■ Saved data entries

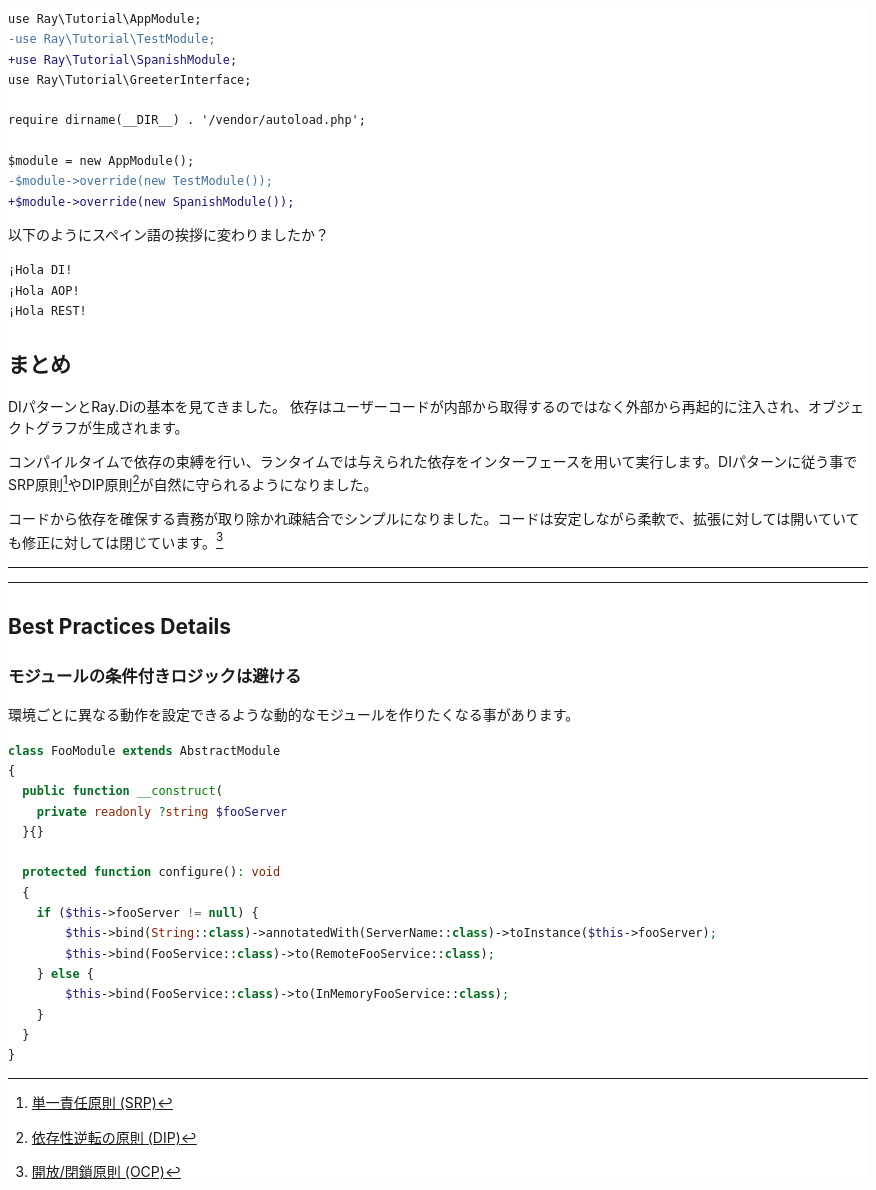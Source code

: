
 ```diff
use Ray\Tutorial\AppModule;
-use Ray\Tutorial\TestModule;
+use Ray\Tutorial\SpanishModule;
use Ray\Tutorial\GreeterInterface;

require dirname(__DIR__) . '/vendor/autoload.php';

$module = new AppModule();
-$module->override(new TestModule());
+$module->override(new SpanishModule());
```

以下のようにスペイン語の挨拶に変わりましたか？

```
¡Hola DI!
¡Hola AOP!
¡Hola REST!
```

## まとめ

DIパターンとRay.Diの基本を見てきました。 
依存はユーザーコードが内部から取得するのではなく外部から再起的に注入され、オブジェクトグラフが生成されます。

コンパイルタイムで依存の束縛を行い、ランタイムでは与えられた依存をインターフェースを用いて実行します。DIパターンに従う事でSRP原則[^srp]やDIP原則[^dip]が自然に守られるようになりました。

コードから依存を確保する責務が取り除かれ疎結合でシンプルになりました。コードは安定しながら柔軟で、拡張に対しては開いていても修正に対しては閉じています。[^ocp] 

[^ocp]: [開放/閉鎖原則 (OCP)](https://ja.wikipedia.org/wiki/%E9%96%8B%E6%94%BE/%E9%96%89%E9%8E%96%E5%8E%9F%E5%89%87)

---


***

## Best Practices Details


### モジュールの条件付きロジックは避ける


環境ごとに異なる動作を設定できるような動的なモジュールを作りたくなる事があります。

```php
class FooModule extends AbstractModule
{
  public function __construct(
    private readonly ?string $fooServer
  }{}

  protected function configure(): void
  {
    if ($this->fooServer != null) {
        $this->bind(String::class)->annotatedWith(ServerName::class)->toInstance($this->fooServer);
        $this->bind(FooService::class)->to(RemoteFooService::class);
    } else {
        $this->bind(FooService::class)->to(InMemoryFooService::class);
    }
  }
}
```


[^transitive_dependencies]: 推移的依存関係とは、プログラムが直接参照するコンポーネントによって誘発される依存関係のことです。例えば、log()関数の呼び出しは、通常、ログメッセージをファイルに書き込むためのI/Oを管理するライブラリへの"推移的依存関係"を誘発します。☞ [Transitive_dependency](https://en.wikipedia.org/wiki/Transitive_dependency)
[^raydi-map]: [PHPの配列](https://www.php.net/manual/ja/language.types.array.php)はマップです。また、Ray.Diの実際の実装ははるかに複雑ですが、マップはRay.Diがどのように動作するかおおよそを表しています。
[^direct-graph]: 頂点と向きを持つ辺（矢印）により構成された[グラフ](https://ja.wikibooks.org/wiki/グラフ理論)です。
[^3]: その逆もまた然りで、何も使わなくても、何かを提供することは問題ありません。とはいえ、デッドコードと同じように、どこからも使われなくなったプロバイダーは削除するのが一番です。
[^srp]: [単一責任原則 (SRP)](https://ja.wikipedia.org/wiki/SOLID)
[^dip]: [依存性逆転の原則 (DIP)](https://ja.wikipedia.org/wiki/%E4%BE%9D%E5%AD%98%E6%80%A7%E9%80%86%E8%BB%A2%E3%81%AE%E5%8E%9F%E5%89%87)
[^og]: "コンピュータサイエンスにおいて、オブジェクト指向のアプリケーションは相互に関係のある複雑なオブジェクト網を持ちます。オブジェクトはあるオブジェクトから所有されているか、他のオブジェクト（またはそのリファレンス）を含んでいるか、そのどちらかでお互いに接続されています。このオブジェクト網をオブジェクトグラフと呼びます。" [Object Graph](https://en.wikipedia.org/wiki/Object_graph)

■ PROBLEM REQUIREMENTS
In the entries above, find the line with "DIパターンとRay.Diの基本を見てきました。" and the line with "[^direct-graph", then set down exactly those two and every line between them, nothing else.

■ OUTPUT
DIパターンとRay.Diの基本を見てきました。 
依存はユーザーコードが内部から取得するのではなく外部から再起的に注入され、オブジェクトグラフが生成されます。

コンパイルタイムで依存の束縛を行い、ランタイムでは与えられた依存をインターフェースを用いて実行します。DIパターンに従う事でSRP原則[^srp]やDIP原則[^dip]が自然に守られるようになりました。

コードから依存を確保する責務が取り除かれ疎結合でシンプルになりました。コードは安定しながら柔軟で、拡張に対しては開いていても修正に対しては閉じています。[^ocp] 

[^ocp]: [開放/閉鎖原則 (OCP)](https://ja.wikipedia.org/wiki/%E9%96%8B%E6%94%BE/%E9%96%89%E9%8E%96%E5%8E%9F%E5%89%87)

---


***

## Best Practices Details


### モジュールの条件付きロジックは避ける


環境ごとに異なる動作を設定できるような動的なモジュールを作りたくなる事があります。

```php
class FooModule extends AbstractModule
{
  public function __construct(
    private readonly ?string $fooServer
  }{}

  protected function configure(): void
  {
    if ($this->fooServer != null) {
        $this->bind(String::class)->annotatedWith(ServerName::class)->toInstance($this->fooServer);
        $this->bind(FooService::class)->to(RemoteFooService::class);
    } else {
        $this->bind(FooService::class)->to(InMemoryFooService::class);
    }
  }
}
```


[^transitive_dependencies]: 推移的依存関係とは、プログラムが直接参照するコンポーネントによって誘発される依存関係のことです。例えば、log()関数の呼び出しは、通常、ログメッセージをファイルに書き込むためのI/Oを管理するライブラリへの"推移的依存関係"を誘発します。☞ [Transitive_dependency](https://en.wikipedia.org/wiki/Transitive_dependency)
[^raydi-map]: [PHPの配列](https://www.php.net/manual/ja/language.types.array.php)はマップです。また、Ray.Diの実際の実装ははるかに複雑ですが、マップはRay.Diがどのように動作するかおおよそを表しています。
[^direct-graph]: 頂点と向きを持つ辺（矢印）により構成された[グラフ](https://ja.wikibooks.org/wiki/グラフ理論)です。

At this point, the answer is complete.